The former Nidd Valley Railway closed completely in 1964 and Leeds-Thirsk railway line was closed in 1969. The Nidderdale Greenway makes use of both of these former railways to provide a traffic-free walking and cycle zone that extends from Bilton (in north eastern Harrogate) to the village of Ripley, which is 4 mi further north. The Greenway was first proposed in the 1990s and after land purchases, public inquiries and a lottery grant, was officially opened in May 2013. The route is very popular and is used by pedestrians, cyclists, runners and horse-riders.

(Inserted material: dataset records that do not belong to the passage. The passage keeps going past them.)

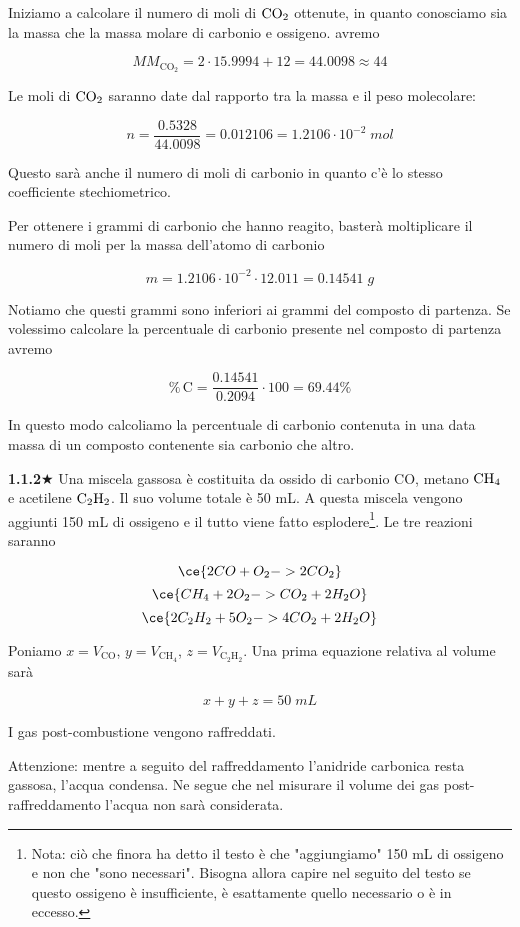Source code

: Iniziamo a calcolare il numero di moli di $\rm CO_2$ ottenute, in quanto conosciamo sia la massa che la massa molare di carbonio e ossigeno. avremo

$$MM_{\text{CO}_2}=2 \cdot 15.9994 + 12 = 44.0098 \approx 44$$

Le moli di $\rm CO_2$ saranno date dal rapporto tra la massa e il peso molecolare:

$$n=\frac{0.5328}{44.0098}=0.012106=1.2106 \cdot 10^{-2} \; mol$$

Questo sarà anche il numero di moli di carbonio in quanto c'è lo stesso coefficiente stechiometrico.

Per ottenere i grammi di carbonio che hanno reagito, basterà moltiplicare il numero di moli per la massa dell'atomo di carbonio

$$m=1.2106 \cdot 10^{-2} \cdot 12.011=0.14541 \; g$$

Notiamo che questi grammi sono inferiori ai grammi del composto di partenza. Se volessimo calcolare la percentuale di carbonio presente nel composto di partenza avremo

$$\%\,\text{C}=\frac{0.14541}{0.2094}\cdot 100 = 69.44 \%$$

In questo modo calcoliamo la percentuale di carbonio contenuta in una data massa di un composto contenente sia carbonio che altro.

\vspace{0.2cm}\textbf{1.1.2}$\bigstar$ Una miscela gassosa è costituita da ossido di carbonio CO, metano $\rm CH_4$ e acetilene $\rm C_2H_2$. Il suo volume totale è 50 mL. A questa miscela vengono aggiunti 150 mL di ossigeno e il tutto viene fatto esplodere\footnote{Nota: ciò che finora ha detto il testo è che "aggiungiamo" 150 mL di ossigeno e non che "sono necessari". Bisogna allora capire nel seguito del testo se questo ossigeno è insufficiente, è esattamente quello necessario o è in eccesso.}. Le tre reazioni saranno

$$\ce{2CO + O_2 -> 2CO_2}$$
$$\ce{CH_4 + 2O_2 -> CO_2 + 2H_2O}$$
$$\ce{2C_2H_2 + 5O_2 -> 4CO_2 + 2H_2O}$$

Poniamo $x=V_{\text{CO}}$, $y=V_{\text{CH}_4}$, $z=V_{\text{C}_2\text{H}_2}$. Una prima equazione relativa al volume sarà

$$x+y+z=50 \; mL$$

I gas post-combustione vengono raffreddati.

Attenzione: mentre a seguito del raffreddamento l'anidride carbonica resta gassosa, l'acqua condensa. Ne segue che nel misurare il volume dei gas post-raffreddamento l'acqua non sarà considerata.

Starting at Bilton (which is on the southern link of the Way of the Roses cycle route), the route heads north-westerly on the former Leeds-Thirsk railway line. At Bilton Beck Wood, it crosses the River Nidd on the grade II-listed seven-arch Nidd Viaduct. The viaduct is at the western end of the Nidd Gorge, where the waters of the River Nidd are funneled into a steep ravine. Just west of the village of Nidd, the route diverges onto the former Nidd valley Railway line until it reaches the A61 road at Killinghall Bridge. It then crosses the A61 by means of a Pegasus crossing and runs parallel to the road into Ripley on its own path. The last section into Ripley was donated by the owners of Ripley castle to allow safe passage into the village without cyclists having to resort to using the A61.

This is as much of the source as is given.